# Very dominant with puppies



## gabril1 (Jan 20, 2013)

Hi everyone!

So Milo just turned 10 months but this has been going on ever since he was 5 or 6 months, however at the time it didn't seem like it was anything to worry about. He is "dominant" with puppies younger than him or around his age. He growls at then while playing, which he doesn't do with adults. He pins them down and they start crying. He doesn't bit them tho, but its really uncomfortable for both parties. I've put him on a leash and if the puppy comes close he will throw himself at them while growling rather aggressively. There was this puppy at the park yesterday, 4 months, and before the puppy came close I put milo on a leash because I knew what was going to happen (he likes to say welcome every dog that comes to the park). So we waited for the puppy and he was calm, but as soon as he smelled him he started his dominant growls so I had him sit initially and then down. But as soon as the puppy came close he would pull super hard and seem really agressive but if the puppy was playing with someone else he would do his desperate cry (high pitch bark) that he does when he really wants to play with a dog.

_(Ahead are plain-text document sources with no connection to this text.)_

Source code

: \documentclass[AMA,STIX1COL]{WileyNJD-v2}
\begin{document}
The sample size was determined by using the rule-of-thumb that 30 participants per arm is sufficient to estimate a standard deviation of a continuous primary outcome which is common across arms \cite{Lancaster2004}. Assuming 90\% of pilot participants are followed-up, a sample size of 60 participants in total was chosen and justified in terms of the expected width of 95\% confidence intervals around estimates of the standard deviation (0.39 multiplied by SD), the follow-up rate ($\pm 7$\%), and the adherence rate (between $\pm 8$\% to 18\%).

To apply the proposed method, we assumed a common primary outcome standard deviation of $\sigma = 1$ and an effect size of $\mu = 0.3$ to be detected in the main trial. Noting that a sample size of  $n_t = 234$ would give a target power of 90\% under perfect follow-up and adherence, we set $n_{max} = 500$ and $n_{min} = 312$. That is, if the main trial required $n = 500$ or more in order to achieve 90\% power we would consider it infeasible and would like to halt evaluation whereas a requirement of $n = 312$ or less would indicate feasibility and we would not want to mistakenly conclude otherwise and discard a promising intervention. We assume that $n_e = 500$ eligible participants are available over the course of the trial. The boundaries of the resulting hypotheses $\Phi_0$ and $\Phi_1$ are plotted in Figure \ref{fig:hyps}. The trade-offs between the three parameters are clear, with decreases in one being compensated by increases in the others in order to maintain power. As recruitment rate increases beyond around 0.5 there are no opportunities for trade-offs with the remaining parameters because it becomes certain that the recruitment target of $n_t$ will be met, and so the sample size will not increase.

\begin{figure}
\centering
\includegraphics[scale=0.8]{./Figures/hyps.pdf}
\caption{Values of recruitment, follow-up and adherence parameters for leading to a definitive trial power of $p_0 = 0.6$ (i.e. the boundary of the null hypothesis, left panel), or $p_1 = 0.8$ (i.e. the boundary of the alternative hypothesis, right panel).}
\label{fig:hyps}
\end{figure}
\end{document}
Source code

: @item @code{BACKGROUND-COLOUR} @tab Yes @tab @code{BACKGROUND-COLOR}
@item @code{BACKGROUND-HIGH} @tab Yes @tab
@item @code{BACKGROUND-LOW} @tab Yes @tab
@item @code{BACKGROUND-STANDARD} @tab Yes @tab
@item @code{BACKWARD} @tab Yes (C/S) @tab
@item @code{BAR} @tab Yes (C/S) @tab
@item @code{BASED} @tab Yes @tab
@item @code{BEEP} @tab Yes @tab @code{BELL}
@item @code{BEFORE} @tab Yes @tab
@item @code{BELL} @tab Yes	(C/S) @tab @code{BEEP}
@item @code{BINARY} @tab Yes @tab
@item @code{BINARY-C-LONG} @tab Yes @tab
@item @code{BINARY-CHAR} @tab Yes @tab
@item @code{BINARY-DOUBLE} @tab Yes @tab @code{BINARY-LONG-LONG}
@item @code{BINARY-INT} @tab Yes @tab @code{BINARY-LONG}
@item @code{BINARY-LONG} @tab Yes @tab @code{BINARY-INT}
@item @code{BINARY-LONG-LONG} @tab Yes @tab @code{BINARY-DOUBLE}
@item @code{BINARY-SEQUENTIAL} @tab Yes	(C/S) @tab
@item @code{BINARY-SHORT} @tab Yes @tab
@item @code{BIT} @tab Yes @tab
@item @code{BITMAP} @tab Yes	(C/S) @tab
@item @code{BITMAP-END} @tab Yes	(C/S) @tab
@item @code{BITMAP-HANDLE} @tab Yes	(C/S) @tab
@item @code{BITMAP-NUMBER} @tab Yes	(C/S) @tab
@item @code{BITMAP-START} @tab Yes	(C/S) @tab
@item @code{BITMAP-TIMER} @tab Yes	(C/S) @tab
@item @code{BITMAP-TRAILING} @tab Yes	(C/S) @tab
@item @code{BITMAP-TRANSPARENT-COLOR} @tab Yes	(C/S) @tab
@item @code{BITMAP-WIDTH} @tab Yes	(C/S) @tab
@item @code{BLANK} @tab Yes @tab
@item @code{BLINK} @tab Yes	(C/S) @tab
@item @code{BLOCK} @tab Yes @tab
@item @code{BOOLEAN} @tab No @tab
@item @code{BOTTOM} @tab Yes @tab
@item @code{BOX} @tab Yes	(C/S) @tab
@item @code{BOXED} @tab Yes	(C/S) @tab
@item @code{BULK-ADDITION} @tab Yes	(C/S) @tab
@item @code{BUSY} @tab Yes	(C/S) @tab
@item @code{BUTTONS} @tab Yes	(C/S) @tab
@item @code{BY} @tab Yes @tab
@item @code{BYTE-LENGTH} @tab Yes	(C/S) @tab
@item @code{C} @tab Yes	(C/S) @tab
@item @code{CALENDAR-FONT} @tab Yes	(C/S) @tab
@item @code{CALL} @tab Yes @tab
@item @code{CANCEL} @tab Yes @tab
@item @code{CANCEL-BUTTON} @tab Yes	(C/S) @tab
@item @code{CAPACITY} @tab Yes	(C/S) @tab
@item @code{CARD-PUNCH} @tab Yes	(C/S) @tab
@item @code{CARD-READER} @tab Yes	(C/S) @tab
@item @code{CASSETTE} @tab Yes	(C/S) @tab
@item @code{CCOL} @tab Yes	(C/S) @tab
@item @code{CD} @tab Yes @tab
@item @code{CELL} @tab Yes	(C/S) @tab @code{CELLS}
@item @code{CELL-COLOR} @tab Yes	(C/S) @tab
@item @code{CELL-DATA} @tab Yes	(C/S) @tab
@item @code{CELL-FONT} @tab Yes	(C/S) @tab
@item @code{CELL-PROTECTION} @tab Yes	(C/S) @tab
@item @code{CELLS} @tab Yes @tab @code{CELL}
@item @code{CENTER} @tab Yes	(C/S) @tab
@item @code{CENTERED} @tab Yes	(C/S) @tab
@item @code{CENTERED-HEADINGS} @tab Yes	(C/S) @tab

So the puppy's owner carried the puppy and we had milo sit and they came close and milo smelled him and it seemed ok (we did this a couple of times) so I left his leash on and let go of it and they ran a little and of course milo is much faster eventually he pinned him down growling and made him cry (without biting him) but it certainly looks and sounds like he's angry and he's hurting the other dog. Anyway, I don't know how to address this (I eventually want to get him a sister/brother, but it worries me he wont be good). He would never dare growl or be dominant with a dog older than him no matter the size. Any advice? has anyone experienced this before? He really enjoys the park but this has happened at least 4 times with puppies and dogs his age and I don't know what to do.

Anyway, any help is much appreciated! 

Thank you


----------



## MilesMom (Jun 21, 2012)

Miles went through this phase at this age, I believe it's normal. He's trying to assert himself as an adult dog. 

When a puppy would come, we would make it very clear to Miles his behavior was not ok (unless puppy was nipping him, then ok for older dog to correct.) we would put miles on his back, firm no, and if he continued we would leave. He outgrew it. He now has his very own puppy brother and does great.


----------